We use the built-in procedure memq(e, li) which returns the remainder of the list starting with 'e', or #f otherwise.

>(modify-list! (list 1 2 3 4) 4 2)

1234234234…

>(modify-list! (list 1 2 3 4) 2 4)

124 (non-circular)
3. Meta-circular environment based interpreter for imperative programming

Example 6


A reminder: In the imperative programming evaluator, support for set! expressions is added, which gives motivation for supporting while expressions. For example,

Syntax: (while


)
>(define x 0)

>(define n 4)

>(while (> n 0)

(begin (set! x (+ x n))

(set! n (- n 1))) )

>x

10


Question1: Can a while expression be supported in a functional programming evaluator?
Question2: Can while be defined as a user procedure (in the imperative model)?
Example,

>(env-eval '(define x 0) t-g-e)

>(env-eval '(define n 4) t-g-e)

>(env-eval '(while (> n 0)

(begin

(set! x (+ x n))



(set! n (- n 1))) )

t-g-e)


ok

>(env-eval x t-g-e)

10
Add ASP procedures

(define while?

(lambda (exp) (tagged-list? exp 'while)))

(define while-pred

(lambda (exp) (car (get-content exp))))

(define while-body

(lambda (exp) (cadr (get-content exp))))

Option 1 – Adding while as a derived expression (syntactic sugar):


  1. Add to derived?

(define derived?

(lambda (exp)

(or … (while? exp))))


  1. Add to shallow-derive

(define shallow-derive

(lambda (exp)

(cond … ((while? exp) (while->iteration-expression exp)))))

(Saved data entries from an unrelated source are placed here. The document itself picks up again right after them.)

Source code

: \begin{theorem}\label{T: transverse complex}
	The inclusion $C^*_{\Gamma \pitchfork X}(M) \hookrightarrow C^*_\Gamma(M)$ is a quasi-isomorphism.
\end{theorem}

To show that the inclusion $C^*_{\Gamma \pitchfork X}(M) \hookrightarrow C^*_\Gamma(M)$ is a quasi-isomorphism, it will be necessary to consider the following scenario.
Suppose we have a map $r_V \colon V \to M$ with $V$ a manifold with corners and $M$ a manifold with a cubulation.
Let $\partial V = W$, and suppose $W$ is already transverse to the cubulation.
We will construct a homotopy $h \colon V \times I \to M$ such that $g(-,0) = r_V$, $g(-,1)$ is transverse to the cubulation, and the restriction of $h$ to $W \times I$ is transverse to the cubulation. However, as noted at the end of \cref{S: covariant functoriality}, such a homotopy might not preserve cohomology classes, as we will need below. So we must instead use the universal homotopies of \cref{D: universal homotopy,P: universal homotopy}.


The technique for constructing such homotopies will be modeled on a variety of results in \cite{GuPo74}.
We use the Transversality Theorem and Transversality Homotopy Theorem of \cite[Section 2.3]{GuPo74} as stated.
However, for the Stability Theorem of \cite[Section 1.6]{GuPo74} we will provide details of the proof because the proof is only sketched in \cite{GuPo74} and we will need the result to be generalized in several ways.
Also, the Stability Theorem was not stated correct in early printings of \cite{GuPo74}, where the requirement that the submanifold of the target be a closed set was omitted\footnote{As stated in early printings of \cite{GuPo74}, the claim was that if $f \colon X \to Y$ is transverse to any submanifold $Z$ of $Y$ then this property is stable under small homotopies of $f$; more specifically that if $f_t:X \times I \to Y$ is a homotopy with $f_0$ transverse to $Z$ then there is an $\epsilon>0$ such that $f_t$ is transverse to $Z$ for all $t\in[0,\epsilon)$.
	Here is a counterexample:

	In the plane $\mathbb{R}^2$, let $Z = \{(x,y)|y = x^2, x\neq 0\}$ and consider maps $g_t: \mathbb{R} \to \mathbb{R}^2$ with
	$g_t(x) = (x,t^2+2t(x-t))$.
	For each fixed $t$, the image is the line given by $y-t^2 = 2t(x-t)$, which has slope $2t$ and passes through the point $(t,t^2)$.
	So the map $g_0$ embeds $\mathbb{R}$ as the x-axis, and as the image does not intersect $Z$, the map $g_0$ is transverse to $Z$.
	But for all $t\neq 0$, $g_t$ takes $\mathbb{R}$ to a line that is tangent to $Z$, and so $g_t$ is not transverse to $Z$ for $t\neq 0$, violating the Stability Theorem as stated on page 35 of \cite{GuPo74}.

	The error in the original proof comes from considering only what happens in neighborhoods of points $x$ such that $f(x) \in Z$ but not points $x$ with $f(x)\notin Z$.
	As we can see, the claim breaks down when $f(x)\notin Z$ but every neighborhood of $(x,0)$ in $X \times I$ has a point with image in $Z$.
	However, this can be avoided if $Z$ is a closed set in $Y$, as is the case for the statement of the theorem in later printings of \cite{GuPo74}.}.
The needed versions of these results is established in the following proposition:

  1. Add the translation procedure: while->iteration-expression


First try:

(while (> n 0)

(begin (set! x (+ x n))

(set! n (- n 1))))


Is translated to

(letrec ((iter (lambda ()

(if (> n 0)

(begin


(begin (set! x (+ x n))

(set! n (- n 1)))

(iter))

'ok))))


(iter))

But: There is a problem with this translation. What if iter is already used in the expression? For example,


(while (> (iter n) 0)

(set! n (- n (iter n))))


Is translated to

(letrec ((iter (lambda ()

(if (> (iter n) 0))

(begin


(set! n (- n (iter n)))

(iter))


'ok))))

(iter))


Second try:

(let ((pred (lambda () (> (iter n) 0)))

(body (lambda () (set! n (- n (iter n))))))

(letrec ((iter (lambda ()

(if (pred)

(begin (body) (iter))

'ok))))

(iter)))
The local variable iter does not collide with the outer definition.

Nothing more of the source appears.